In the Cambridge English Dictionary, History is defined as:

 

  1. History noun (PAST EVENTS) The study of or a record of) past events considered together, especially events of a particularperiodcountry, or subject.

  2. Informal something that happened or ended a long time ago and is not important now, or a person who is not important now, although they were in the past.

  3. History noun (PARTICULAR RECORD) something that has been done or experienced by a particular person or thing repeatedly over a long period.

  4. Idiom make history (Definition of history from the Cambridge Advanced Learner's Dictionary & Thesaurus © Cambridge University Press) 

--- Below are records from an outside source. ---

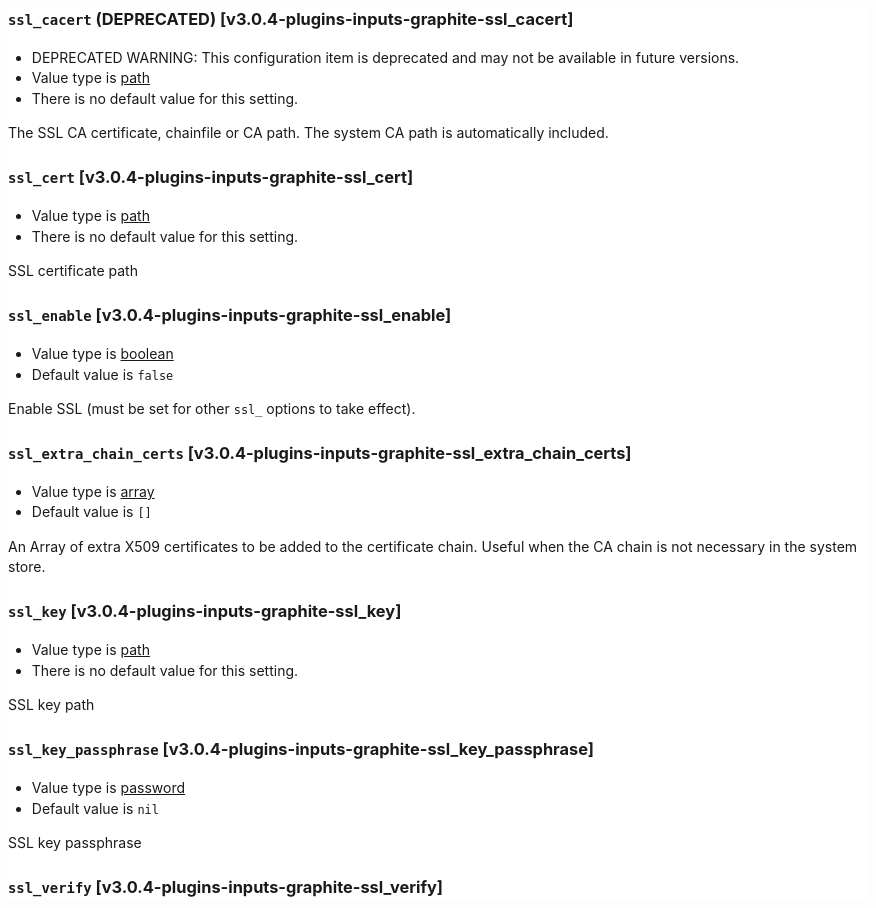 
### `ssl_cacert`  (DEPRECATED) [v3.0.4-plugins-inputs-graphite-ssl_cacert]

* DEPRECATED WARNING: This configuration item is deprecated and may not be available in future versions.
* Value type is [path](logstash://reference/configuration-file-structure.md#path)
* There is no default value for this setting.

The SSL CA certificate, chainfile or CA path. The system CA path is automatically included.


### `ssl_cert` [v3.0.4-plugins-inputs-graphite-ssl_cert]

* Value type is [path](logstash://reference/configuration-file-structure.md#path)
* There is no default value for this setting.

SSL certificate path


### `ssl_enable` [v3.0.4-plugins-inputs-graphite-ssl_enable]

* Value type is [boolean](logstash://reference/configuration-file-structure.md#boolean)
* Default value is `false`

Enable SSL (must be set for other `ssl_` options to take effect).


### `ssl_extra_chain_certs` [v3.0.4-plugins-inputs-graphite-ssl_extra_chain_certs]

* Value type is [array](logstash://reference/configuration-file-structure.md#array)
* Default value is `[]`

An Array of extra X509 certificates to be added to the certificate chain. Useful when the CA chain is not necessary in the system store.


### `ssl_key` [v3.0.4-plugins-inputs-graphite-ssl_key]

* Value type is [path](logstash://reference/configuration-file-structure.md#path)
* There is no default value for this setting.

SSL key path


### `ssl_key_passphrase` [v3.0.4-plugins-inputs-graphite-ssl_key_passphrase]

* Value type is [password](logstash://reference/configuration-file-structure.md#password)
* Default value is `nil`

SSL key passphrase


### `ssl_verify` [v3.0.4-plugins-inputs-graphite-ssl_verify]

   We know that history starts when writing starts, and we have several branches of knowledge such as archaeologists, historians and astrologists that give us paint strokes of an unknown and mysterious past.  However, we really do not know what of written history is truth or lie, fabrication or discernment; it is not an addition of hard data, accessible and clear, history is the embellished or satanized memory of a few, fixed photograms of fluid events.  Sparkles of truths, anecdotes, gossip, inventions, arrangements that are useful in the understanding of our present, to demerit or exalt a person, group, idea or philosophy… Rarely will be encounter a real recount of what happened when we weren’t there.  As a small exercise on the fallibility of story telling, we can chat with the person whom we had breakfast with and re-tell, carefully and minutely that which happened in said breakfast, and we will see important discrepancies, half memories, something in which our partner in crime focused and we didn’t… anyway… history is a path made with blows of memories and evidence which interpretation is subjective, sayings, hearsay, writings, drawings and speculation. But also, it is a path manipulated to serve the interests of the moment in which it is written and re-written… A narrative that will adjust to the social parameters of the time and the needs of the victors, the powerful, and sometimes, the frightened one.

 

   It is here, in the XXI Century, in the posthumanism, where we start discovering that history up to now is told with half-truths, hidden lies, changes that were convenient for those who wrote or those who paid.  In humanism (S XIV) (Raffino, 2020)[1] man became the centre of the narrative… Not any man, white catholic of protestant occidental male.  Man as the gravitational centre of all stories, of all heroisms, advancements, achievements. Man with the tangential presence of a woman or some character of the original people… I have several examples:

   ¿Who was the first person to climb the Everest? Edmund Hillary, and after many years of silence the Nepalese Sherpa Tenzing Norgay presence was included, in a possible prior arrival, and I quote “… The 7th of June of 1924, Mallory and Irvine and 4 sherpas, had arrived to the VI Camp at 8230m.” 4 sherpas, men, possibly Nepalese, whose names do History has forgotten… They are not white men.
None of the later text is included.